ABOUT THIS EXERCISE: The answer should consist of all the entries, repeated word for word.

Items listed in a dataset:
• • •
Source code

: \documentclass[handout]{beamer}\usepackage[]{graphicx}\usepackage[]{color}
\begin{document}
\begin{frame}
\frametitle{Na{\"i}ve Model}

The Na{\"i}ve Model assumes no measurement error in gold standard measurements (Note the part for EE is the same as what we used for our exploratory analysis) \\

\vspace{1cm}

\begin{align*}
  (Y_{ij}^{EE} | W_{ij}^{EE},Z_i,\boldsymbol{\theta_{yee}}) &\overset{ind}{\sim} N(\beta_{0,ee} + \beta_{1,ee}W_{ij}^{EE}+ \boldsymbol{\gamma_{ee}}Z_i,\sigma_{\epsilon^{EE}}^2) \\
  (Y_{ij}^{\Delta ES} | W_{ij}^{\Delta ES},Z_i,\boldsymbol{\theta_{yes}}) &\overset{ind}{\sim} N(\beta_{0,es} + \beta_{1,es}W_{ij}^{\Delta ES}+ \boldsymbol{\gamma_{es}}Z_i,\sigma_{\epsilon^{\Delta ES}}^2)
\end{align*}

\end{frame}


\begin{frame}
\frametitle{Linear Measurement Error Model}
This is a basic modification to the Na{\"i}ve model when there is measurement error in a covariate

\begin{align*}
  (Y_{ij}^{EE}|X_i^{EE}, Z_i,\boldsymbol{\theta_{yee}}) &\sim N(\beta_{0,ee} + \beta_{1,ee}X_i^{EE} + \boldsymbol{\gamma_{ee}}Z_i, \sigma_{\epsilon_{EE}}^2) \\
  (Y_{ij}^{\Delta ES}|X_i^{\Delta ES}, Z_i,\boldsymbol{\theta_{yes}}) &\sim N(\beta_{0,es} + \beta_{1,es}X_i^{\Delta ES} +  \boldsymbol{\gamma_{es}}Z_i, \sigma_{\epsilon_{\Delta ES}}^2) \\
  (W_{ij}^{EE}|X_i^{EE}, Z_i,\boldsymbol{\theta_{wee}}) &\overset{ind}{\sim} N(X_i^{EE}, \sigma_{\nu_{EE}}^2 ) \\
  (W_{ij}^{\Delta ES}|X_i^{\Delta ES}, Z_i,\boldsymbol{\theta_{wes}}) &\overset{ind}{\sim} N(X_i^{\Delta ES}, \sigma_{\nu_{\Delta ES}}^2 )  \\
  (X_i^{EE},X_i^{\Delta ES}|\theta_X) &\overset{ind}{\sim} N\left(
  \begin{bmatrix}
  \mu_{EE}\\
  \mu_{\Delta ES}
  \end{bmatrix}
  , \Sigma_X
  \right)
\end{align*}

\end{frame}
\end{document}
• • •
SOLUTION FOR THIS TASK:
Source code

: \documentclass[handout]{beamer}\usepackage[]{graphicx}\usepackage[]{color}
\begin{document}
\begin{frame}
\frametitle{Na{\"i}ve Model}

The Na{\"i}ve Model assumes no measurement error in gold standard measurements (Note the part for EE is the same as what we used for our exploratory analysis) \\

\vspace{1cm}

\begin{align*}
  (Y_{ij}^{EE} | W_{ij}^{EE},Z_i,\boldsymbol{\theta_{yee}}) &\overset{ind}{\sim} N(\beta_{0,ee} + \beta_{1,ee}W_{ij}^{EE}+ \boldsymbol{\gamma_{ee}}Z_i,\sigma_{\epsilon^{EE}}^2) \\
  (Y_{ij}^{\Delta ES} | W_{ij}^{\Delta ES},Z_i,\boldsymbol{\theta_{yes}}) &\overset{ind}{\sim} N(\beta_{0,es} + \beta_{1,es}W_{ij}^{\Delta ES}+ \boldsymbol{\gamma_{es}}Z_i,\sigma_{\epsilon^{\Delta ES}}^2)
\end{align*}

\end{frame}


\begin{frame}
\frametitle{Linear Measurement Error Model}
This is a basic modification to the Na{\"i}ve model when there is measurement error in a covariate

\begin{align*}
  (Y_{ij}^{EE}|X_i^{EE}, Z_i,\boldsymbol{\theta_{yee}}) &\sim N(\beta_{0,ee} + \beta_{1,ee}X_i^{EE} + \boldsymbol{\gamma_{ee}}Z_i, \sigma_{\epsilon_{EE}}^2) \\
  (Y_{ij}^{\Delta ES}|X_i^{\Delta ES}, Z_i,\boldsymbol{\theta_{yes}}) &\sim N(\beta_{0,es} + \beta_{1,es}X_i^{\Delta ES} +  \boldsymbol{\gamma_{es}}Z_i, \sigma_{\epsilon_{\Delta ES}}^2) \\
  (W_{ij}^{EE}|X_i^{EE}, Z_i,\boldsymbol{\theta_{wee}}) &\overset{ind}{\sim} N(X_i^{EE}, \sigma_{\nu_{EE}}^2 ) \\
  (W_{ij}^{\Delta ES}|X_i^{\Delta ES}, Z_i,\boldsymbol{\theta_{wes}}) &\overset{ind}{\sim} N(X_i^{\Delta ES}, \sigma_{\nu_{\Delta ES}}^2 )  \\
  (X_i^{EE},X_i^{\Delta ES}|\theta_X) &\overset{ind}{\sim} N\left(
  \begin{bmatrix}
  \mu_{EE}\\
  \mu_{\Delta ES}
  \end{bmatrix}
  , \Sigma_X
  \right)
\end{align*}

\end{frame}
\end{document}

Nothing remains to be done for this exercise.